▶ Brief
Keep the images out and copy every entry below exactly.

▶ Data
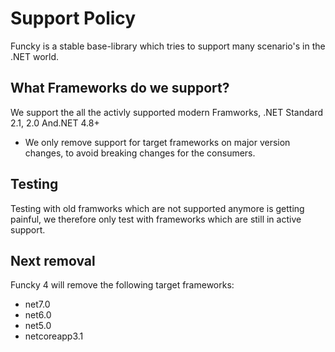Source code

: # Support Policy

Funcky is a stable base-library which tries to support many scenario's in the .NET world.

## What Frameworks do we support?

We support the all the activly supported modern Framworks, .NET Standard 2.1, 2.0 And.NET 4.8+

* We only remove support for target frameworks on major version changes, to avoid breaking changes for the consumers.

## Testing

Testing with old framworks which are not supported anymore is getting painful, we therefore only test with frameworks which are still in active support.

## Next removal

Funcky 4 will remove the following target frameworks:

* net7.0
* net6.0
* net5.0
* netcoreapp3.1

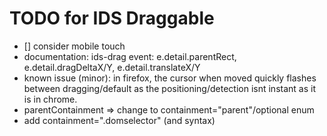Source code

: # TODO for IDS Draggable

- [] consider mobile touch
- documentation: ids-drag event: e.detail.parentRect, e.detail.dragDeltaX/Y, e.detail.translateX/Y
- known issue (minor): in firefox, the cursor when moved quickly flashes between dragging/default as the positioning/detection
isnt instant as it is in chrome.
- parentContainment => change to containment="parent"/optional enum
- add containment=".domselector" (and syntax)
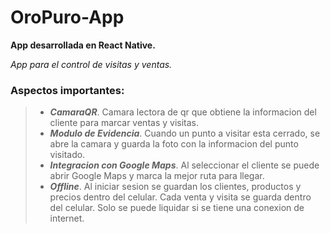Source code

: # OroPuro-App
**App desarrollada en React Native.**

*App para el control de visitas y ventas.*


### Aspectos importantes:

>- ***CamaraQR***. Camara lectora de qr que obtiene la informacion del cliente para marcar ventas y visitas.
>- ***Modulo de Evidencia***. Cuando un punto a visitar esta cerrado, se abre la camara y guarda la foto con la informacion del punto visitado.
>- ***Integracion con Google Maps***. Al seleccionar el cliente se puede abrir Google Maps y marca la mejor ruta para  llegar.
>- ***Offline***. Al iniciar sesion se guardan los clientes, productos y precios dentro del celular. Cada venta y visita  se guarda dentro del celular. Solo se puede liquidar si se tiene una conexion de internet.
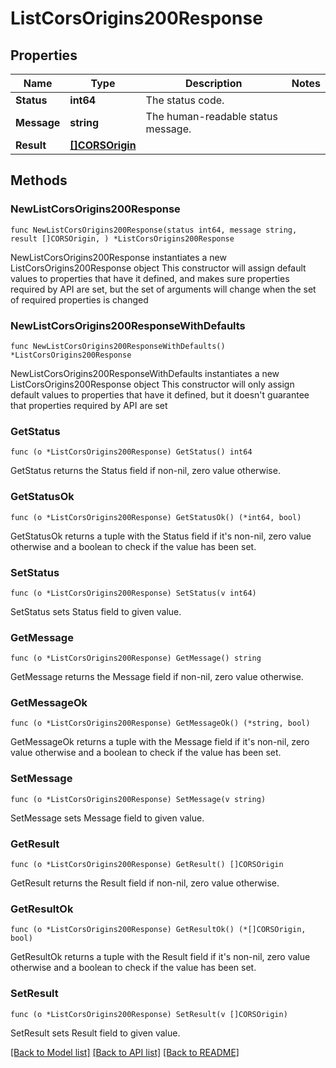 # ListCorsOrigins200Response

## Properties

Name | Type | Description | Notes
------------ | ------------- | ------------- | -------------
**Status** | **int64** | The status code. | 
**Message** | **string** | The human-readable status message. | 
**Result** | [**[]CORSOrigin**](CORSOrigin.md) |  | 

## Methods

### NewListCorsOrigins200Response

`func NewListCorsOrigins200Response(status int64, message string, result []CORSOrigin, ) *ListCorsOrigins200Response`

NewListCorsOrigins200Response instantiates a new ListCorsOrigins200Response object
This constructor will assign default values to properties that have it defined,
and makes sure properties required by API are set, but the set of arguments
will change when the set of required properties is changed

### NewListCorsOrigins200ResponseWithDefaults

`func NewListCorsOrigins200ResponseWithDefaults() *ListCorsOrigins200Response`

NewListCorsOrigins200ResponseWithDefaults instantiates a new ListCorsOrigins200Response object
This constructor will only assign default values to properties that have it defined,
but it doesn't guarantee that properties required by API are set

### GetStatus

`func (o *ListCorsOrigins200Response) GetStatus() int64`

GetStatus returns the Status field if non-nil, zero value otherwise.

### GetStatusOk

`func (o *ListCorsOrigins200Response) GetStatusOk() (*int64, bool)`

GetStatusOk returns a tuple with the Status field if it's non-nil, zero value otherwise
and a boolean to check if the value has been set.

### SetStatus

`func (o *ListCorsOrigins200Response) SetStatus(v int64)`

SetStatus sets Status field to given value.


### GetMessage

`func (o *ListCorsOrigins200Response) GetMessage() string`

GetMessage returns the Message field if non-nil, zero value otherwise.

### GetMessageOk

`func (o *ListCorsOrigins200Response) GetMessageOk() (*string, bool)`

GetMessageOk returns a tuple with the Message field if it's non-nil, zero value otherwise
and a boolean to check if the value has been set.

### SetMessage

`func (o *ListCorsOrigins200Response) SetMessage(v string)`

SetMessage sets Message field to given value.


### GetResult

`func (o *ListCorsOrigins200Response) GetResult() []CORSOrigin`

GetResult returns the Result field if non-nil, zero value otherwise.

### GetResultOk

`func (o *ListCorsOrigins200Response) GetResultOk() (*[]CORSOrigin, bool)`

GetResultOk returns a tuple with the Result field if it's non-nil, zero value otherwise
and a boolean to check if the value has been set.

### SetResult

`func (o *ListCorsOrigins200Response) SetResult(v []CORSOrigin)`

SetResult sets Result field to given value.



[[Back to Model list]](../README.md#documentation-for-models) [[Back to API list]](../README.md#documentation-for-api-endpoints) [[Back to README]](../README.md)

▶ Answer space
Source code

: # Support Policy

Funcky is a stable base-library which tries to support many scenario's in the .NET world.

## What Frameworks do we support?

We support the all the activly supported modern Framworks, .NET Standard 2.1, 2.0 And.NET 4.8+

* We only remove support for target frameworks on major version changes, to avoid breaking changes for the consumers.

## Testing

Testing with old framworks which are not supported anymore is getting painful, we therefore only test with frameworks which are still in active support.

## Next removal

Funcky 4 will remove the following target frameworks:

* net7.0
* net6.0
* net5.0
* netcoreapp3.1

Source code

: # TODO for IDS Draggable

- [] consider mobile touch
- documentation: ids-drag event: e.detail.parentRect, e.detail.dragDeltaX/Y, e.detail.translateX/Y
- known issue (minor): in firefox, the cursor when moved quickly flashes between dragging/default as the positioning/detection
isnt instant as it is in chrome.
- parentContainment => change to containment="parent"/optional enum
- add containment=".domselector" (and syntax)
Source code

: # OroPuro-App
**App desarrollada en React Native.**

*App para el control de visitas y ventas.*


### Aspectos importantes:

>- ***CamaraQR***. Camara lectora de qr que obtiene la informacion del cliente para marcar ventas y visitas.
>- ***Modulo de Evidencia***. Cuando un punto a visitar esta cerrado, se abre la camara y guarda la foto con la informacion del punto visitado.
>- ***Integracion con Google Maps***. Al seleccionar el cliente se puede abrir Google Maps y marca la mejor ruta para  llegar.
>- ***Offline***. Al iniciar sesion se guardan los clientes, productos y precios dentro del celular. Cada venta y visita  se guarda dentro del celular. Solo se puede liquidar si se tiene una conexion de internet.
 # ListCorsOrigins200Response

## Properties

Name | Type | Description | Notes
------------ | ------------- | ------------- | -------------
**Status** | **int64** | The status code. | 
**Message** | **string** | The human-readable status message. | 
**Result** | [**[]CORSOrigin**](CORSOrigin.md) |  | 

## Methods

### NewListCorsOrigins200Response

`func NewListCorsOrigins200Response(status int64, message string, result []CORSOrigin, ) *ListCorsOrigins200Response`

NewListCorsOrigins200Response instantiates a new ListCorsOrigins200Response object
This constructor will assign default values to properties that have it defined,
and makes sure properties required by API are set, but the set of arguments
will change when the set of required properties is changed

### NewListCorsOrigins200ResponseWithDefaults

`func NewListCorsOrigins200ResponseWithDefaults() *ListCorsOrigins200Response`

NewListCorsOrigins200ResponseWithDefaults instantiates a new ListCorsOrigins200Response object
This constructor will only assign default values to properties that have it defined,
but it doesn't guarantee that properties required by API are set

### GetStatus

`func (o *ListCorsOrigins200Response) GetStatus() int64`

GetStatus returns the Status field if non-nil, zero value otherwise.

### GetStatusOk

`func (o *ListCorsOrigins200Response) GetStatusOk() (*int64, bool)`

GetStatusOk returns a tuple with the Status field if it's non-nil, zero value otherwise
and a boolean to check if the value has been set.

### SetStatus

`func (o *ListCorsOrigins200Response) SetStatus(v int64)`

SetStatus sets Status field to given value.


### GetMessage

`func (o *ListCorsOrigins200Response) GetMessage() string`

GetMessage returns the Message field if non-nil, zero value otherwise.

### GetMessageOk

`func (o *ListCorsOrigins200Response) GetMessageOk() (*string, bool)`

GetMessageOk returns a tuple with the Message field if it's non-nil, zero value otherwise
and a boolean to check if the value has been set.

### SetMessage

`func (o *ListCorsOrigins200Response) SetMessage(v string)`

SetMessage sets Message field to given value.


### GetResult

`func (o *ListCorsOrigins200Response) GetResult() []CORSOrigin`

GetResult returns the Result field if non-nil, zero value otherwise.

### GetResultOk

`func (o *ListCorsOrigins200Response) GetResultOk() (*[]CORSOrigin, bool)`

GetResultOk returns a tuple with the Result field if it's non-nil, zero value otherwise
and a boolean to check if the value has been set.

### SetResult

`func (o *ListCorsOrigins200Response) SetResult(v []CORSOrigin)`

SetResult sets Result field to given value.



[[Back to Model list]](../README.md#documentation-for-models) [[Back to API list]](../README.md#documentation-for-api-endpoints) [[Back to README]](../README.md)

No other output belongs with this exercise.